>>>

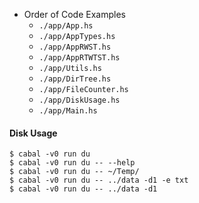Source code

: - Order of Code Examples
  - `./app/App.hs`
  - `./app/AppTypes.hs`
  - `./app/AppRWST.hs`
  - `./app/AppRTWTST.hs`
  - `./app/Utils.hs`
  - `./app/DirTree.hs`
  - `./app/FileCounter.hs`
  - `./app/DiskUsage.hs`
  - `./app/Main.hs`

#### Disk Usage
```
$ cabal -v0 run du
$ cabal -v0 run du -- --help
$ cabal -v0 run du -- ~/Temp/
$ cabal -v0 run du -- ../data -d1 -e txt
$ cabal -v0 run du -- ../data -d1
```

<<<

- [What is needed]:
Which lines of the records contain "cabal"? Show each of them.

- [Task response]:
$ cabal -v0 run du
$ cabal -v0 run du -- --help
$ cabal -v0 run du -- ~/Temp/
$ cabal -v0 run du -- ../data -d1 -e txt
$ cabal -v0 run du -- ../data -d1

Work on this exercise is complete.